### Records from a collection
====================

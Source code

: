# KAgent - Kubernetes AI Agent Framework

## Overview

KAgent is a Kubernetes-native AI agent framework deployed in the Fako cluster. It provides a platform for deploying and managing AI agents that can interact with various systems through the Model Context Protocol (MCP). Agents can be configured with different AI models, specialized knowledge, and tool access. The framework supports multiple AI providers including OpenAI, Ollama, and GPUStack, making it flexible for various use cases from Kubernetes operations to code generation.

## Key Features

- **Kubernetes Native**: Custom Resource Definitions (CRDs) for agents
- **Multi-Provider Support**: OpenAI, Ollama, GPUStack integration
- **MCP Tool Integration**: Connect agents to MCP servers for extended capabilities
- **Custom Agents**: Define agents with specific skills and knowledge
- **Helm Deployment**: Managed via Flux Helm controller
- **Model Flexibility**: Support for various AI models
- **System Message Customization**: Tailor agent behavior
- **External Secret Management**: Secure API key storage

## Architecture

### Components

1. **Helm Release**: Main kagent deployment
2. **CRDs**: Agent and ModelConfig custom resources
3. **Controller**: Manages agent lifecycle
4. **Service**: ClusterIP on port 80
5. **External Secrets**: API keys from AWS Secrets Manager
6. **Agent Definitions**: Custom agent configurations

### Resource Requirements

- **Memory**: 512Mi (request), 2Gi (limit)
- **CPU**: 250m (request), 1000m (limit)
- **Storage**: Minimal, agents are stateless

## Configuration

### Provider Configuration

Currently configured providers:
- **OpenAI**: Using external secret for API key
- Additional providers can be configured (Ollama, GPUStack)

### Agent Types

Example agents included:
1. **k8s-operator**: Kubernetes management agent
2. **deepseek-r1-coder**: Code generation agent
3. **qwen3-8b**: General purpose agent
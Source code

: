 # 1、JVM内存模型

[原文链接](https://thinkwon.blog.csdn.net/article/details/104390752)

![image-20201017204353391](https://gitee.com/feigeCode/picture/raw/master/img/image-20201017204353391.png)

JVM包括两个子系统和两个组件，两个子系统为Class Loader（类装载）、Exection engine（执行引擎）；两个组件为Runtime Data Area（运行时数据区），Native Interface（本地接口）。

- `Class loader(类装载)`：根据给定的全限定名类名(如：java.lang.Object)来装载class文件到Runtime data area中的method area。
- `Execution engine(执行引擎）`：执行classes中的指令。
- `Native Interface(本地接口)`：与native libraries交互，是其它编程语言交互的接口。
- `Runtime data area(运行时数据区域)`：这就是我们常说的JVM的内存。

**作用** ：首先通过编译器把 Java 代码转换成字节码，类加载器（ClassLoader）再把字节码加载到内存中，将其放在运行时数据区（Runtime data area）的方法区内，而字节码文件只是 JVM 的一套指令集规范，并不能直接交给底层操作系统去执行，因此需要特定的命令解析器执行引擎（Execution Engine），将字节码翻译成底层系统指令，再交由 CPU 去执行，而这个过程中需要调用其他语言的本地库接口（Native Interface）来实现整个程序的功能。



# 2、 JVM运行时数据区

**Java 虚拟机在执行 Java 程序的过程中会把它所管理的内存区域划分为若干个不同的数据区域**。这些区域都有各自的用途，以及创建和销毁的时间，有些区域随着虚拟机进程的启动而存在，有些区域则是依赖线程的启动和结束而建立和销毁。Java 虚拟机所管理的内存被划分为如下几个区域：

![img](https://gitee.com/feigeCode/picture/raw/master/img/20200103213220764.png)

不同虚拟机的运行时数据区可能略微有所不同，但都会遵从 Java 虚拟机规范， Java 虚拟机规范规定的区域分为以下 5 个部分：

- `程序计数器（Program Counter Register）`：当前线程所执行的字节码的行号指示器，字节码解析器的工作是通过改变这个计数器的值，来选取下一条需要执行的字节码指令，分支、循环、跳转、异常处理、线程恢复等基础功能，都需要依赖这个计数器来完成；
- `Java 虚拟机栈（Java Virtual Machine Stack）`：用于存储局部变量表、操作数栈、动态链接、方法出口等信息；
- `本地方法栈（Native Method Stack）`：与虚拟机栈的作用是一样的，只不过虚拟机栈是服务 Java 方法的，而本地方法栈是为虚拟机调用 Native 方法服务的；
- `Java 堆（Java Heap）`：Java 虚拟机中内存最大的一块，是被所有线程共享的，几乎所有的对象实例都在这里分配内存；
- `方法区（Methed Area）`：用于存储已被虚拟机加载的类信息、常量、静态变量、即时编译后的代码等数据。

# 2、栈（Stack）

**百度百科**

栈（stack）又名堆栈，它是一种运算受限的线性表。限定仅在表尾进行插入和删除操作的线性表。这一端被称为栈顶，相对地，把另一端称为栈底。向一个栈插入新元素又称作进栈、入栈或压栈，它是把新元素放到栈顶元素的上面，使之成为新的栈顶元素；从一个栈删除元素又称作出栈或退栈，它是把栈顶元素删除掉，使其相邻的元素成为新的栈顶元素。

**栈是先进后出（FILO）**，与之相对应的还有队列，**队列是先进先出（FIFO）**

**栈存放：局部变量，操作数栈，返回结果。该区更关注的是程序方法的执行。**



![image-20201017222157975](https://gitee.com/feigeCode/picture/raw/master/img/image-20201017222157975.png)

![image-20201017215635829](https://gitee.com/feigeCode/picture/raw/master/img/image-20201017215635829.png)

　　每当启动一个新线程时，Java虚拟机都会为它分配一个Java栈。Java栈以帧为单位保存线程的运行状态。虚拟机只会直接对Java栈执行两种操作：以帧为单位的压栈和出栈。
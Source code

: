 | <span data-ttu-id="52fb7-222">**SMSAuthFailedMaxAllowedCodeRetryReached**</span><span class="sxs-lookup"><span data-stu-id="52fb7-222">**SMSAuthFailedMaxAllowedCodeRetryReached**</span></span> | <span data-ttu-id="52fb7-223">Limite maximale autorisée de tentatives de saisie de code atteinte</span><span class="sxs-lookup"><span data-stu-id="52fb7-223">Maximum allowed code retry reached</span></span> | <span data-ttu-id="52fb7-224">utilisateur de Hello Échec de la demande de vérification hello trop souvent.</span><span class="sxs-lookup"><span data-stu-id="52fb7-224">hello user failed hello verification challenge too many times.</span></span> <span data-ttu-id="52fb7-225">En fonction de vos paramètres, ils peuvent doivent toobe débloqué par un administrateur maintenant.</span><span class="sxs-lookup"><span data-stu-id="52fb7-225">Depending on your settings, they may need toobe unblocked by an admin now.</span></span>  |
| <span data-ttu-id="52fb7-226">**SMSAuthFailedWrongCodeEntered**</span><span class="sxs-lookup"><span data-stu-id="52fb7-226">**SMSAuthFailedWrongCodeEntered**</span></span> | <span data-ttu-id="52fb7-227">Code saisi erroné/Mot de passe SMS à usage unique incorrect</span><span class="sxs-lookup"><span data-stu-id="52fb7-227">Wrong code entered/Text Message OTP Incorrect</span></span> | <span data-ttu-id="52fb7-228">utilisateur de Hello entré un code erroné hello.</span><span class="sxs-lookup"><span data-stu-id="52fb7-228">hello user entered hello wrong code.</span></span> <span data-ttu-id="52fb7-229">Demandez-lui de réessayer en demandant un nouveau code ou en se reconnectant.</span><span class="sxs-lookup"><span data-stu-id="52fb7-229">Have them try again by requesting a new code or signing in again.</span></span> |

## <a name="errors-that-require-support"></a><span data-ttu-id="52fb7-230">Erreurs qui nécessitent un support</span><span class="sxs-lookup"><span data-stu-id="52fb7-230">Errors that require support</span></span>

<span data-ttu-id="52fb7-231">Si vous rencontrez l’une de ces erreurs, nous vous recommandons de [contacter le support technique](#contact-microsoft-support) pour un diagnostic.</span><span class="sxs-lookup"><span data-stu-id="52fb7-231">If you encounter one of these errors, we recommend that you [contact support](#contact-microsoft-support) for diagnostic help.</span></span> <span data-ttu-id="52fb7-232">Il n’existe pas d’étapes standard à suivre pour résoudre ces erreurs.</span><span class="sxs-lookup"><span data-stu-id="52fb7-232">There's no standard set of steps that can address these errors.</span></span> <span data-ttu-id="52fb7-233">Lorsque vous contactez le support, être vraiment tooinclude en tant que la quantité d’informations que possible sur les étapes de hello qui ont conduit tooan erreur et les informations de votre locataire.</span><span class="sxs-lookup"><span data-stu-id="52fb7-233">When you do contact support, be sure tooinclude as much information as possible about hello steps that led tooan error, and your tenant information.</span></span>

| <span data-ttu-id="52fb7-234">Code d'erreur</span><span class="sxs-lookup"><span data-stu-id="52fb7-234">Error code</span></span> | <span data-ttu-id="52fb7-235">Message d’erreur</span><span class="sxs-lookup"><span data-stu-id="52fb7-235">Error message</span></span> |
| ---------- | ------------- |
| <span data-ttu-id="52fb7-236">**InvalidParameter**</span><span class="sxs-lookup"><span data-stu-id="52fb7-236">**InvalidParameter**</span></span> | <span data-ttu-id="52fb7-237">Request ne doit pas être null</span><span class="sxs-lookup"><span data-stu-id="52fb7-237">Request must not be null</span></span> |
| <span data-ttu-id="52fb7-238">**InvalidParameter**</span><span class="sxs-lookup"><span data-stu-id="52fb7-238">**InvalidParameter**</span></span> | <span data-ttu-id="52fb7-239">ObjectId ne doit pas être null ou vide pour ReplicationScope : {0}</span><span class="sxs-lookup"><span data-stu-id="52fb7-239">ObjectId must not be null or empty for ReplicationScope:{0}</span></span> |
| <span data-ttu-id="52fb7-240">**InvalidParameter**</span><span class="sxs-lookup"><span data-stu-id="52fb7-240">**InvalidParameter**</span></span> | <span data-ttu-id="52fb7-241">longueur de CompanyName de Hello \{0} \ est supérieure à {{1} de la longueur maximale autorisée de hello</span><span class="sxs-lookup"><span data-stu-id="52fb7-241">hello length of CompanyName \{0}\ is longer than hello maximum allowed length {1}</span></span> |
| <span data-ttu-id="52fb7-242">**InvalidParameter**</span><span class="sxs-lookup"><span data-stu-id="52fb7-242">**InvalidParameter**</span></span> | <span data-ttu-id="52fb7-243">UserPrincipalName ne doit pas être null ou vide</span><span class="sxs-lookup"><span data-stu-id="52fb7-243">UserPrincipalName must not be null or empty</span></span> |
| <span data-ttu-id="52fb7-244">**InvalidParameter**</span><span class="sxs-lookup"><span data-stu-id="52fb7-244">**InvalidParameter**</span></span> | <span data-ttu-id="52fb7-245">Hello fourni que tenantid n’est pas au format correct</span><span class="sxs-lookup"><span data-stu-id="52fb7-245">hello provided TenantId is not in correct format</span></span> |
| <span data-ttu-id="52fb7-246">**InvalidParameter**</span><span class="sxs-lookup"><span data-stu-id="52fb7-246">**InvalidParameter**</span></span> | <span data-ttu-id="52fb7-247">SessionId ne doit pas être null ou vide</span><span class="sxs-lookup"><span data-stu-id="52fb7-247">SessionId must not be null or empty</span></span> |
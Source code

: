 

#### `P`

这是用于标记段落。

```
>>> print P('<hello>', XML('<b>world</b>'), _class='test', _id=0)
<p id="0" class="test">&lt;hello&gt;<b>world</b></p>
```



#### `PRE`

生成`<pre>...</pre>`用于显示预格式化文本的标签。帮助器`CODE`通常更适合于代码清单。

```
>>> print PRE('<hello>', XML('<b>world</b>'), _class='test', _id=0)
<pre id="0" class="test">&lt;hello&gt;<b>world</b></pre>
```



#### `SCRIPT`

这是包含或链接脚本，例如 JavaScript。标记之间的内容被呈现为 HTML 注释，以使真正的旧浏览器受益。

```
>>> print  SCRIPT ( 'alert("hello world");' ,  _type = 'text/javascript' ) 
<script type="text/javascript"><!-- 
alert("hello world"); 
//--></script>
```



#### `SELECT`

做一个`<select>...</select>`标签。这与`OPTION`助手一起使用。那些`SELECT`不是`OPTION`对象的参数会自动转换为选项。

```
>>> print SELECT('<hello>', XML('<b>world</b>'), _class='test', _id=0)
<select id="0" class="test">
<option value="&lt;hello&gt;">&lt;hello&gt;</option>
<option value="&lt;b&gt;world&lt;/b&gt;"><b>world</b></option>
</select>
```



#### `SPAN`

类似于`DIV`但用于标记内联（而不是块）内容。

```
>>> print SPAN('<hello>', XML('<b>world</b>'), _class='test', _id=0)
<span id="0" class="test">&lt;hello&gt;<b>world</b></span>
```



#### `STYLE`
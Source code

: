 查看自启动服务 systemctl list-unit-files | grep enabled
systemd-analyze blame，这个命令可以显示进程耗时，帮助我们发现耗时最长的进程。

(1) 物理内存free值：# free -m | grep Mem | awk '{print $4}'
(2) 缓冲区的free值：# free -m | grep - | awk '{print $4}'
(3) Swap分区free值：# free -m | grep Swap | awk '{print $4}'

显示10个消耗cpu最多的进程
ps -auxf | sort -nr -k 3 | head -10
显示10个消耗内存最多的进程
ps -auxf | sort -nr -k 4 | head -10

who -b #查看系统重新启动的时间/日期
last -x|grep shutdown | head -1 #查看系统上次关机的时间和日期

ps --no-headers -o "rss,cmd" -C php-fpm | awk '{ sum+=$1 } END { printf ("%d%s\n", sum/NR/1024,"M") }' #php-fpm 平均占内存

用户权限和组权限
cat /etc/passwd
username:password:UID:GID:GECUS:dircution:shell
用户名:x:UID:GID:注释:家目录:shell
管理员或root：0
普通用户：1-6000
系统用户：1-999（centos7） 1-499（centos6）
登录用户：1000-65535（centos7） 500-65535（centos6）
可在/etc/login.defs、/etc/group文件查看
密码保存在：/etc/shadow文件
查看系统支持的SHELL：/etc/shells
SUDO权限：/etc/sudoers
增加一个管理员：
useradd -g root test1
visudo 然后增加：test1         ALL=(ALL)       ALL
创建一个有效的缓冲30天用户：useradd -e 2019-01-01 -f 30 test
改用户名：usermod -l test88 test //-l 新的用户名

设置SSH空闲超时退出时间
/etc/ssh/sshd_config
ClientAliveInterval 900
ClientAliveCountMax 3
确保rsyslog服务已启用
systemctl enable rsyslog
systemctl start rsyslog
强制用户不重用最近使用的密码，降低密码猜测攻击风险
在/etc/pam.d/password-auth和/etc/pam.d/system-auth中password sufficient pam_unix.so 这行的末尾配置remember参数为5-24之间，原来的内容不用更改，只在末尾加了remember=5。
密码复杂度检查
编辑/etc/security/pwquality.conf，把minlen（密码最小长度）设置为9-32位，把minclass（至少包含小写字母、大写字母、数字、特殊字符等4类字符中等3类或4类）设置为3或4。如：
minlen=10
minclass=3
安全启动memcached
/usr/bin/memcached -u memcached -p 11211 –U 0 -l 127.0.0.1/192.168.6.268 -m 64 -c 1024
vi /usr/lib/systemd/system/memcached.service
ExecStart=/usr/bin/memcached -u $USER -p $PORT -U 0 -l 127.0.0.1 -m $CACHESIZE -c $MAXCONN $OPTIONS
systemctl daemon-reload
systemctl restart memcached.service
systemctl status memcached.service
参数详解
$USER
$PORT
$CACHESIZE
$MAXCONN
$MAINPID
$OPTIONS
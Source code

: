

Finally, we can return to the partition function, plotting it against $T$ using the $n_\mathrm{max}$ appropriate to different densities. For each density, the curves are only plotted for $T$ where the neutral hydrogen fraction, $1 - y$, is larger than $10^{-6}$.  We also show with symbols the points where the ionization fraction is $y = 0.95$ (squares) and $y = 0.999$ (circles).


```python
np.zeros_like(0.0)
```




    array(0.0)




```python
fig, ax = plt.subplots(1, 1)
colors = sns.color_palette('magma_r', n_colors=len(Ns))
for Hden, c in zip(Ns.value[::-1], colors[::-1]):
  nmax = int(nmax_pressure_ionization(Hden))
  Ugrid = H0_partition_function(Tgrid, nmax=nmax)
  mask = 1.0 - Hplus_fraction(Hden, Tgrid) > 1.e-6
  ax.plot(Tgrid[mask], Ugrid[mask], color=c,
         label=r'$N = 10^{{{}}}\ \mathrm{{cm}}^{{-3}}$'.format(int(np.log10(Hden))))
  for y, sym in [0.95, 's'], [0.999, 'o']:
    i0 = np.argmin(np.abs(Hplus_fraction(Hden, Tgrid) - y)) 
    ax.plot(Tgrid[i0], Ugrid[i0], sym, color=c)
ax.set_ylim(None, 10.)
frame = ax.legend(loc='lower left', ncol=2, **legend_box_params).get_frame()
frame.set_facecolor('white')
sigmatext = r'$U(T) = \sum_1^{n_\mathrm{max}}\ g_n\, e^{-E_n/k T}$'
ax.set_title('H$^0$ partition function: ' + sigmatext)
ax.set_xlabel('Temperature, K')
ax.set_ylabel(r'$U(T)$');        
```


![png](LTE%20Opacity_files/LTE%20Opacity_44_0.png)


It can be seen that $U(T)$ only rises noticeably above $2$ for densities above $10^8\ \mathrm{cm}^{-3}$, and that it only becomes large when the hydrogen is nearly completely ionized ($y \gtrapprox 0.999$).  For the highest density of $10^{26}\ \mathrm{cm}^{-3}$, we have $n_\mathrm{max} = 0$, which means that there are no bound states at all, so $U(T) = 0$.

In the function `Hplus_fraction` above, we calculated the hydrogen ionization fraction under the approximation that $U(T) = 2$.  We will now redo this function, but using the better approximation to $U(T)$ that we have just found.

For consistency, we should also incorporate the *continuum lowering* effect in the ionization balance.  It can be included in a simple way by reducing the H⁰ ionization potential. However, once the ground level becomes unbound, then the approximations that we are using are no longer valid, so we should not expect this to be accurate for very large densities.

====================

### YOUR INSTRUCTIONS
The expected output is the exact run of lines from the start of the entries through the line with "- **Kubernetes Native**: Custom", inclusive.

### YOUR RESPONSE
Source code

:# KAgent - Kubernetes AI Agent Framework

## Overview

KAgent is a Kubernetes-native AI agent framework deployed in the Fako cluster. It provides a platform for deploying and managing AI agents that can interact with various systems through the Model Context Protocol (MCP). Agents can be configured with different AI models, specialized knowledge, and tool access. The framework supports multiple AI providers including OpenAI, Ollama, and GPUStack, making it flexible for various use cases from Kubernetes operations to code generation.

## Key Features

- **Kubernetes Native**: Custom Resource Definitions (CRDs) for agents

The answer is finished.